THE INPUT:
* * * * * * * * *

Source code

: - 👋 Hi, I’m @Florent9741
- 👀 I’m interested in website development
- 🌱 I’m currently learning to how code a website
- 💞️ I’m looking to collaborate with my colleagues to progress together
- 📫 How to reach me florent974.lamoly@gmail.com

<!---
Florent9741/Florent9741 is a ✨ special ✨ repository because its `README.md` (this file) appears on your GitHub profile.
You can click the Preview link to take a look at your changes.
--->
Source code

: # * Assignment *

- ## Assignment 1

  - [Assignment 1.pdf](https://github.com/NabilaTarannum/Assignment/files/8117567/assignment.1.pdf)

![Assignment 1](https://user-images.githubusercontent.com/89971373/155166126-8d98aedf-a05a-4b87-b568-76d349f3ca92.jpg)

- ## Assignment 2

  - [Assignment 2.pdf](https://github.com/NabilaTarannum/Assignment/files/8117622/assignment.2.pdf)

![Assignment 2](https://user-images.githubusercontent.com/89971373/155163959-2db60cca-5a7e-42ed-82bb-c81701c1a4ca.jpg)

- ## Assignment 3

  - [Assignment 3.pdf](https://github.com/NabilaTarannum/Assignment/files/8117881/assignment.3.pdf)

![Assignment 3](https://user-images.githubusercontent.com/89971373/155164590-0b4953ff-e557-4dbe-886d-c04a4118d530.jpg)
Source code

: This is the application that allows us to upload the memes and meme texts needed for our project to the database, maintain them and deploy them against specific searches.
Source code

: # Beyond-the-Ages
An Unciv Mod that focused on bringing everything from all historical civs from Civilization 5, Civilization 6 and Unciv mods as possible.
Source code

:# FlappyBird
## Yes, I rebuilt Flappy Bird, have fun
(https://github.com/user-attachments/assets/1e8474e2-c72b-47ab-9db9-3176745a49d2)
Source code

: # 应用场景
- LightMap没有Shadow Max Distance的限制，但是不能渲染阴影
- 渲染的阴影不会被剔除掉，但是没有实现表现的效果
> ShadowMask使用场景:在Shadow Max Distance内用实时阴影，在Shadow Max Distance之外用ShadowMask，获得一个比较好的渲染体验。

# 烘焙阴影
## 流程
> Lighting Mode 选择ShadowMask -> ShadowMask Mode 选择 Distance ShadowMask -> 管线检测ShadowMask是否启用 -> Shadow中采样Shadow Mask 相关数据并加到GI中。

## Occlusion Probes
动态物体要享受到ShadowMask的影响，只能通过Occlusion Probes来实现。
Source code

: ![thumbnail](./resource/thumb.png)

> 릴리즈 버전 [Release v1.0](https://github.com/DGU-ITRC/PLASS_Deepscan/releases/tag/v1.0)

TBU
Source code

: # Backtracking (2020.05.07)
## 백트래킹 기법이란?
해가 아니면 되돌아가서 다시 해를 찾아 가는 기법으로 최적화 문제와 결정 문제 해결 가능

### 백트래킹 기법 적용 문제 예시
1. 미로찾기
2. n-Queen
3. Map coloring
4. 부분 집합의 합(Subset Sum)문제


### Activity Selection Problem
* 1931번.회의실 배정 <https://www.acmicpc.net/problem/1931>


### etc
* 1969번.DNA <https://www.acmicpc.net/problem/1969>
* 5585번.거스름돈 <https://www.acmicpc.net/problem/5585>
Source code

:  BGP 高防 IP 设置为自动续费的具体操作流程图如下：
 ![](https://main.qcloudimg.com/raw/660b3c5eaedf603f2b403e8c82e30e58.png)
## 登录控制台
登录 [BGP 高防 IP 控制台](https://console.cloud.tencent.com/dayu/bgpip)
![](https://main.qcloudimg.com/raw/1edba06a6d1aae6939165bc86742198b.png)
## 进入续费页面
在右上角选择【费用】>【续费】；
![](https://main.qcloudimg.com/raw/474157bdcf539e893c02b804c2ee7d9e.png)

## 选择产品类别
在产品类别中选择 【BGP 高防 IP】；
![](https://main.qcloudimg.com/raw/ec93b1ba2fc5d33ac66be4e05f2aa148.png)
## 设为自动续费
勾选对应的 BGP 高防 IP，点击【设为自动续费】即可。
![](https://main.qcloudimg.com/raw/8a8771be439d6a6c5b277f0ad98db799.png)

* * * * * * * * *

WHAT THE TASK REQUIRES:
Among the lines of the data above, some may hold the word "that"; report how many, as a single number.

EXERCISE RESULT:
2